Problem to solve:
All entries must be repeated exactly. No picture should appear in the result.

BEGIN Exercise data

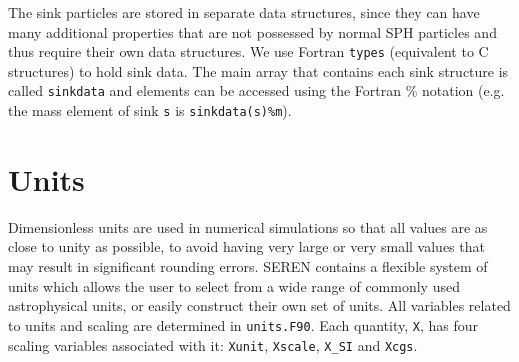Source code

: \documentclass[a4paper]{article}
\newcommand{\NAME}{SEREN }
\newcommand{\var}[1]{\texttt{#1}}
\begin{document}
%
%
%
%
%
%

The sink particles are stored in separate data structures, since they can have many additional properties that are not possessed by normal SPH particles and thus require their own data structures.  We use Fortran \var{types} (equivalent to C structures) to hold sink data.  The main array that contains each sink structure is called \var{sinkdata} and elements can be accessed using the Fortran \% notation (e.g. the mass element of sink \var{s} is \var{sinkdata(s)\%m}).  


\newpage
\section{Units}
Dimensionless units are used in numerical simulations so that all values are as close to unity as possible, to avoid having very large or very small values that may result in significant rounding errors.  \NAME contains a flexible system of units which allows the user to select from a wide range of commonly used astrophysical units, or easily construct their own set of units.  All variables related to units and scaling are determined in \var{units.F90}.  Each quantity, \var{X}, has four scaling variables associated with it: \var{Xunit}, \var{Xscale}, \var{X\_SI} and \var{Xcgs}.
\end{document}
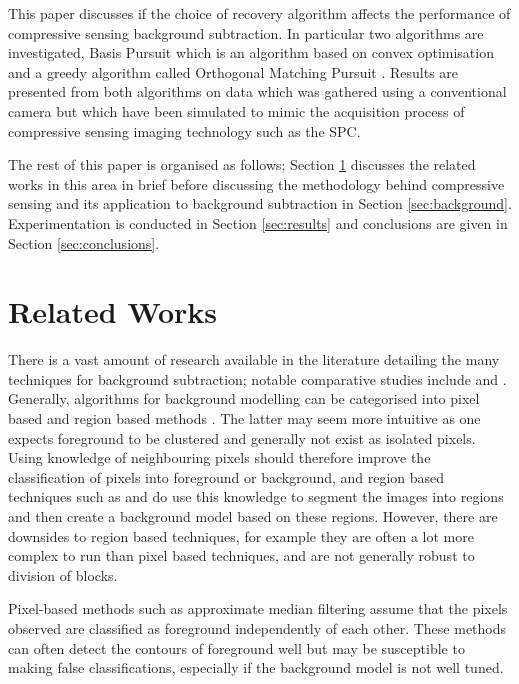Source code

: This paper discusses if the choice of recovery algorithm affects the performance of compressive sensing background subtraction. In particular two algorithms are investigated, Basis Pursuit \cite{Candes2005} which is an algorithm based on convex optimisation \cite{boyd2004convex} and a greedy algorithm called Orthogonal Matching Pursuit \cite{tropp2004}. Results are presented from both algorithms on data which was gathered using a conventional camera but which have been simulated to mimic the acquisition process of compressive sensing imaging technology such as the SPC. 

The rest of this paper is organised as follows; Section \ref{sec:related-works} discusses the related works in this area in brief before discussing the methodology behind compressive sensing and its application to background subtraction in Section \ref{sec:background}. Experimentation is conducted in Section \ref{sec:results} and conclusions are given in Section \ref{sec:conclusions}. 


\section{Related Works}
\label{sec:related-works}

There is a vast amount of research available  in the literature detailing the many techniques for background subtraction; notable comparative studies include \cite{Sen-Ching2004} and \cite{Piccardi2004a}. Generally, algorithms for background modelling  can be categorised into pixel based and region based methods  \cite{Bouwmans2011}. The latter may seem more intuitive as one expects foreground to be clustered and generally not exist as isolated pixels. Using knowledge of neighbouring pixels should therefore improve the classification of pixels into foreground or background, and region based techniques such as  \cite{elgammal2000} and \cite{toyama1999} do use this knowledge to segment the images into regions and then create a background model based on these regions. However, there are downsides to region based techniques, for example they are often a lot more complex to run than pixel based techniques, and are not generally robust to division of blocks.

Pixel-based methods such as approximate median filtering \cite{McFarlane1995} assume that the pixels observed are classified as foreground independently of each other. These methods can often detect the contours of foreground well but may be susceptible to making false classifications, especially if the background model is not well tuned.  


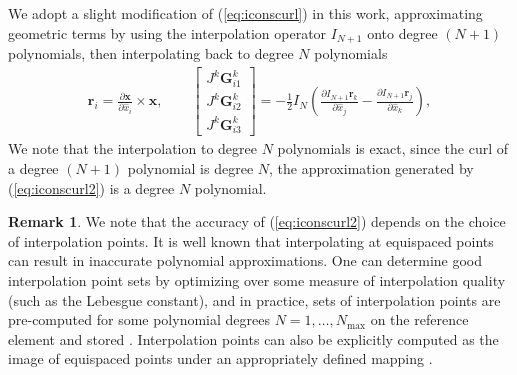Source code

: \documentclass[preprint,10pt]{article}
\theoremstyle{definition}
\theoremstyle{lemma}
\newtheorem*{remark}{Remark}
\theoremstyle{theorem}
\theoremstyle{assumption}
\renewcommand{\hat}{\widehat}
\newcommand{\pd}[2]{\frac{\partial#1}{\partial#2}}
\newcommand{\LRp}[1]{\left( #1 \right)}
\newcommand{\LRs}[1]{\left[ #1 \right]}
\begin{document}
{We adopt a slight modification of (\ref{eq:iconscurl}) in this work, approximating geometric terms by using the interpolation operator $I_{N+1}$ onto degree $(N+1)$ polynomials, then interpolating back to degree $N$ polynomials 
\begin{align}
\bm{r}_i = { \pd{\bm{x}}{\hat{x}_i}\times \bm{x}}, \qquad 
\LRs{\begin{array}{c}
J^k\bm{G}^k_{i1}\\
J^k\bm{G}^k_{i2}\\
J^k\bm{G}^k_{i3}\end{array}} = -\frac{1}{2}I_{N}\LRp{\pd{I_{N+1}\bm{r}_k}{\hat{x}_j}-\pd{I_{N+1}\bm{r}_j}{\hat{x}_k}}, 
\label{eq:iconscurl2}
\end{align}
We note that the interpolation to degree $N$ polynomials is exact, since the curl of a degree $(N+1)$ polynomial is degree $N$, the approximation generated by (\ref{eq:iconscurl2}) is a degree $N$ polynomial.  

\begin{remark}
We note that the accuracy of (\ref{eq:iconscurl2}) depends on the choice of interpolation points.  It is well known that interpolating at equispaced points can result in inaccurate polynomial approximations.  One can determine good interpolation point sets by optimizing over some measure of interpolation quality (such as the Lebesgue constant), and in practice, sets of interpolation points are pre-computed for some polynomial degrees $N = 1,\ldots, N_{\max}$ on the reference element and stored \cite{chen1996optimal, hesthaven1998electrostatics}. Interpolation points can also be explicitly computed as the image of equispaced points under an appropriately defined mapping \cite{blyth2006lobatto, warburton2006explicit, chan2015comparison}.  
\end{remark}

}
\end{document}
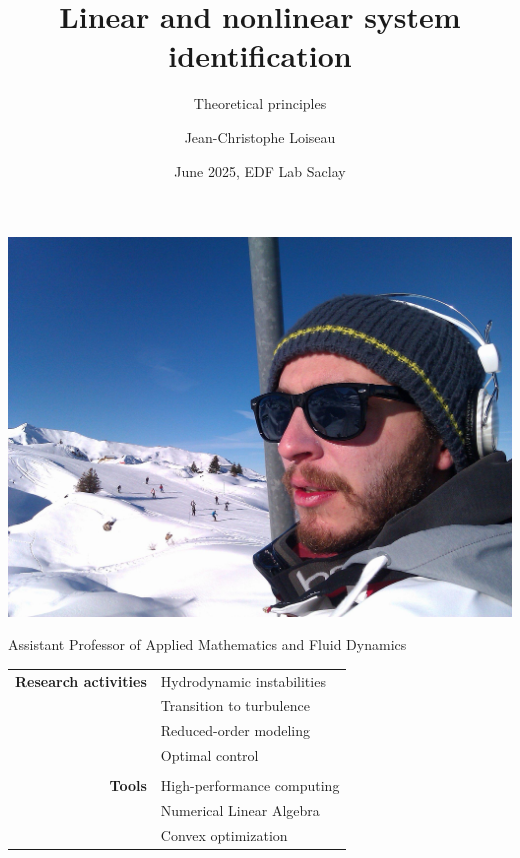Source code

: \documentclass[aspectratio=169,compress,12pt,dvipsnames]{beamer}
\title{Linear and nonlinear system identification}
\subtitle{Theoretical principles}
\date{June 2025, EDF Lab Saclay}
\author{Jean-Christophe Loiseau}
\begin{document}
\frame[plain]{\titlepage}


\begin{frame}
    \vfill
    \begin{minipage}{.28\textwidth}
        \centering
        \includegraphics[width=\textwidth]{myself.jpg}  \\
        \par\bigskip
        \tiny
        Assistant Professor of Applied Mathematics and Fluid Dynamics
    \end{minipage}%
    \hfill
    \begin{minipage}{.68\textwidth}
        \centering
        \begin{tabular}{rl}
            \textbf{Research activities}    &   Hydrodynamic instabilities  \\
                                            &   Transition to turbulence    \\
                                            &   Reduced-order modeling      \\
                                            &   Optimal control             \\
                                                                            \\
            \textbf{Tools}                  &   High-performance computing  \\
                                            &   Numerical Linear Algebra    \\
                                            &   Convex optimization
        \end{tabular}
    \end{minipage}
    \vfill
\end{frame}
\end{document}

END Exercise data

Your solution:
Source code

: \documentclass[a4paper]{article}
\newcommand{\NAME}{SEREN }
\newcommand{\var}[1]{\texttt{#1}}
\begin{document}
%
%
%
%
%
%

The sink particles are stored in separate data structures, since they can have many additional properties that are not possessed by normal SPH particles and thus require their own data structures.  We use Fortran \var{types} (equivalent to C structures) to hold sink data.  The main array that contains each sink structure is called \var{sinkdata} and elements can be accessed using the Fortran \% notation (e.g. the mass element of sink \var{s} is \var{sinkdata(s)\%m}).  


\newpage
\section{Units}
Dimensionless units are used in numerical simulations so that all values are as close to unity as possible, to avoid having very large or very small values that may result in significant rounding errors.  \NAME contains a flexible system of units which allows the user to select from a wide range of commonly used astrophysical units, or easily construct their own set of units.  All variables related to units and scaling are determined in \var{units.F90}.  Each quantity, \var{X}, has four scaling variables associated with it: \var{Xunit}, \var{Xscale}, \var{X\_SI} and \var{Xcgs}.
\end{document}
Source code

: This paper discusses if the choice of recovery algorithm affects the performance of compressive sensing background subtraction. In particular two algorithms are investigated, Basis Pursuit \cite{Candes2005} which is an algorithm based on convex optimisation \cite{boyd2004convex} and a greedy algorithm called Orthogonal Matching Pursuit \cite{tropp2004}. Results are presented from both algorithms on data which was gathered using a conventional camera but which have been simulated to mimic the acquisition process of compressive sensing imaging technology such as the SPC. 

The rest of this paper is organised as follows; Section \ref{sec:related-works} discusses the related works in this area in brief before discussing the methodology behind compressive sensing and its application to background subtraction in Section \ref{sec:background}. Experimentation is conducted in Section \ref{sec:results} and conclusions are given in Section \ref{sec:conclusions}. 


\section{Related Works}
\label{sec:related-works}

There is a vast amount of research available  in the literature detailing the many techniques for background subtraction; notable comparative studies include \cite{Sen-Ching2004} and \cite{Piccardi2004a}. Generally, algorithms for background modelling  can be categorised into pixel based and region based methods  \cite{Bouwmans2011}. The latter may seem more intuitive as one expects foreground to be clustered and generally not exist as isolated pixels. Using knowledge of neighbouring pixels should therefore improve the classification of pixels into foreground or background, and region based techniques such as  \cite{elgammal2000} and \cite{toyama1999} do use this knowledge to segment the images into regions and then create a background model based on these regions. However, there are downsides to region based techniques, for example they are often a lot more complex to run than pixel based techniques, and are not generally robust to division of blocks.

Pixel-based methods such as approximate median filtering \cite{McFarlane1995} assume that the pixels observed are classified as foreground independently of each other. These methods can often detect the contours of foreground well but may be susceptible to making false classifications, especially if the background model is not well tuned.  


Source code

: \documentclass[preprint,10pt]{article}
\theoremstyle{definition}
\theoremstyle{lemma}
\newtheorem*{remark}{Remark}
\theoremstyle{theorem}
\theoremstyle{assumption}
\renewcommand{\hat}{\widehat}
\newcommand{\pd}[2]{\frac{\partial#1}{\partial#2}}
\newcommand{\LRp}[1]{\left( #1 \right)}
\newcommand{\LRs}[1]{\left[ #1 \right]}
\begin{document}
{We adopt a slight modification of (\ref{eq:iconscurl}) in this work, approximating geometric terms by using the interpolation operator $I_{N+1}$ onto degree $(N+1)$ polynomials, then interpolating back to degree $N$ polynomials 
\begin{align}
\bm{r}_i = { \pd{\bm{x}}{\hat{x}_i}\times \bm{x}}, \qquad 
\LRs{\begin{array}{c}
J^k\bm{G}^k_{i1}\\
J^k\bm{G}^k_{i2}\\
J^k\bm{G}^k_{i3}\end{array}} = -\frac{1}{2}I_{N}\LRp{\pd{I_{N+1}\bm{r}_k}{\hat{x}_j}-\pd{I_{N+1}\bm{r}_j}{\hat{x}_k}}, 
\label{eq:iconscurl2}
\end{align}
We note that the interpolation to degree $N$ polynomials is exact, since the curl of a degree $(N+1)$ polynomial is degree $N$, the approximation generated by (\ref{eq:iconscurl2}) is a degree $N$ polynomial.  

\begin{remark}
We note that the accuracy of (\ref{eq:iconscurl2}) depends on the choice of interpolation points.  It is well known that interpolating at equispaced points can result in inaccurate polynomial approximations.  One can determine good interpolation point sets by optimizing over some measure of interpolation quality (such as the Lebesgue constant), and in practice, sets of interpolation points are pre-computed for some polynomial degrees $N = 1,\ldots, N_{\max}$ on the reference element and stored \cite{chen1996optimal, hesthaven1998electrostatics}. Interpolation points can also be explicitly computed as the image of equispaced points under an appropriately defined mapping \cite{blyth2006lobatto, warburton2006explicit, chan2015comparison}.  
\end{remark}

}
\end{document}
Source code

: \documentclass[aspectratio=169,compress,12pt,dvipsnames]{beamer}
\title{Linear and nonlinear system identification}
\subtitle{Theoretical principles}
\date{June 2025, EDF Lab Saclay}
\author{Jean-Christophe Loiseau}
\begin{document}
\frame[plain]{\titlepage}


\begin{frame}
    \vfill
    \begin{minipage}{.28\textwidth}
        \centering
        \includegraphics[width=\textwidth]{myself.jpg}  \\
        \par\bigskip
        \tiny
        Assistant Professor of Applied Mathematics and Fluid Dynamics
    \end{minipage}%
    \hfill
    \begin{minipage}{.68\textwidth}
        \centering
        \begin{tabular}{rl}
            \textbf{Research activities}    &   Hydrodynamic instabilities  \\
                                            &   Transition to turbulence    \\
                                            &   Reduced-order modeling      \\
                                            &   Optimal control             \\
                                                                            \\
            \textbf{Tools}                  &   High-performance computing  \\
                                            &   Numerical Linear Algebra    \\
                                            &   Convex optimization
        \end{tabular}
    \end{minipage}
    \vfill
\end{frame}
\end{document}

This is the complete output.